(Beginning of Records supplied)

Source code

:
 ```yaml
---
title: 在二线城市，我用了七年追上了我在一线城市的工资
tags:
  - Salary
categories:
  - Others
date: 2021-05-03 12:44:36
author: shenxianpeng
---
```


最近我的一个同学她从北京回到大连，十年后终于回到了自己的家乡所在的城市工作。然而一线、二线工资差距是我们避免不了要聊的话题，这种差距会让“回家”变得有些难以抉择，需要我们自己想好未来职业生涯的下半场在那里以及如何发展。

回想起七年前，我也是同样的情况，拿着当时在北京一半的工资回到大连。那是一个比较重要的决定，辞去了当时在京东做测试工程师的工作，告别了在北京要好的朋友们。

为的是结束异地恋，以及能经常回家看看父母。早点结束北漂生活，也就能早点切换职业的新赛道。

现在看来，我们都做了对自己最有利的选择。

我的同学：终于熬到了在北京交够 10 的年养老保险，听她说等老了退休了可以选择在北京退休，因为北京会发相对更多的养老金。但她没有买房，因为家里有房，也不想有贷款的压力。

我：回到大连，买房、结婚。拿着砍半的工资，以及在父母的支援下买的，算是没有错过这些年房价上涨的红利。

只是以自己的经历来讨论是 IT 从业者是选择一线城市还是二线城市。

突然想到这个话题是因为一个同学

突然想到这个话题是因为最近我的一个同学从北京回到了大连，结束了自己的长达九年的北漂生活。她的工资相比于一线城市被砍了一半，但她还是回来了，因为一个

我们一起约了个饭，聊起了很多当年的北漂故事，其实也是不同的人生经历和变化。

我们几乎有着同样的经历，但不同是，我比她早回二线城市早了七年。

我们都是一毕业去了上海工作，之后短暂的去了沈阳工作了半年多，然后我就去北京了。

(End of Records supplied)

◆ What needs to be done
Reprint the data above from the opening line to the line holding "我们几乎有着同样的经历，但不同是，我比她早回二线城市早了七年。", inclusive, and nothing else.

◆ Task result
Source code

:
 ```yaml
---
title: 在二线城市，我用了七年追上了我在一线城市的工资
tags:
  - Salary
categories:
  - Others
date: 2021-05-03 12:44:36
author: shenxianpeng
---
```


最近我的一个同学她从北京回到大连，十年后终于回到了自己的家乡所在的城市工作。然而一线、二线工资差距是我们避免不了要聊的话题，这种差距会让“回家”变得有些难以抉择，需要我们自己想好未来职业生涯的下半场在那里以及如何发展。

回想起七年前，我也是同样的情况，拿着当时在北京一半的工资回到大连。那是一个比较重要的决定，辞去了当时在京东做测试工程师的工作，告别了在北京要好的朋友们。

为的是结束异地恋，以及能经常回家看看父母。早点结束北漂生活，也就能早点切换职业的新赛道。

现在看来，我们都做了对自己最有利的选择。

我的同学：终于熬到了在北京交够 10 的年养老保险，听她说等老了退休了可以选择在北京退休，因为北京会发相对更多的养老金。但她没有买房，因为家里有房，也不想有贷款的压力。

我：回到大连，买房、结婚。拿着砍半的工资，以及在父母的支援下买的，算是没有错过这些年房价上涨的红利。

只是以自己的经历来讨论是 IT 从业者是选择一线城市还是二线城市。

突然想到这个话题是因为一个同学

突然想到这个话题是因为最近我的一个同学从北京回到了大连，结束了自己的长达九年的北漂生活。她的工资相比于一线城市被砍了一半，但她还是回来了，因为一个

我们一起约了个饭，聊起了很多当年的北漂故事，其实也是不同的人生经历和变化。

我们几乎有着同样的经历，但不同是，我比她早回二线城市早了七年。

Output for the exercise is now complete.